With the previous version of kernel 2.6.23 this was working fine, apart from the wifi light switched off during the boot, but if I pressed it at the right time, it would all work fine.
With 2.6.24 several problems occured:
Firstly, the gentoo stable madwifi-ng and acer_acpi packages no longer compiled. After some false starts, I found the easiest way to get around this was to use the unstable versions. This is not so drastic as it sounds. One of the problems with gentoo is that less used packages take a long time for new versions to get into gentoo as masked or unstable and even longer to move from unstable to stable.

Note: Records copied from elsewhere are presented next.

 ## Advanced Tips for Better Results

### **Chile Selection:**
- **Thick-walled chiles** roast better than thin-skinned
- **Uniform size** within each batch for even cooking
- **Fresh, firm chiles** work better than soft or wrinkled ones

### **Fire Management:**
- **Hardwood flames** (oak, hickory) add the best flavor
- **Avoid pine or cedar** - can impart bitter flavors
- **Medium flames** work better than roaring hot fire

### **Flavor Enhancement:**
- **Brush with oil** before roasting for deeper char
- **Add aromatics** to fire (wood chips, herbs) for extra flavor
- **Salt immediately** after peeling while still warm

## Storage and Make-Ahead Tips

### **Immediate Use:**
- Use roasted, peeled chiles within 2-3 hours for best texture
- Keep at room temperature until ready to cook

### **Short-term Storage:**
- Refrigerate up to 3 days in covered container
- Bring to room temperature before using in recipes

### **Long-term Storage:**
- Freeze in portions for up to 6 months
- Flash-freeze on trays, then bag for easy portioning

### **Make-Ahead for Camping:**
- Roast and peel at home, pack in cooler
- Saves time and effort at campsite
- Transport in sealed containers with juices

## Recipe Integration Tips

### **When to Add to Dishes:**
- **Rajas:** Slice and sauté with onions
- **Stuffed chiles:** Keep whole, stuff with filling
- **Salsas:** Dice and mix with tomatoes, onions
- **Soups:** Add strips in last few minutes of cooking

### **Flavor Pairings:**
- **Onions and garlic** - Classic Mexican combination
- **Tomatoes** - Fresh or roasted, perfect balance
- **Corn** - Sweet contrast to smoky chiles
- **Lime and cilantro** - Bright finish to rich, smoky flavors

As a result stable versions are often very old, and even the unstable can be several versions behind the author’s stable version. In this case, I found that acer_acpi has gone through a lot of versions. The latest stable in gentoo was 0.5, but the latest unstable is 0.10. The actual latest stable version at code.google.com/p/aceracpi/ is 0.11.2. However I didn’t feel in the mood to make my own portage overlay ebuild or build from source and lose the advantage of gentoos package management, so stuck with 0.10
Secondly, The madwifi-ng module (ath_pci) started giving errors during startup something like:
wifi%d: unable to attach hardware: ‘Hardware revision not supported’ (HAL status 13)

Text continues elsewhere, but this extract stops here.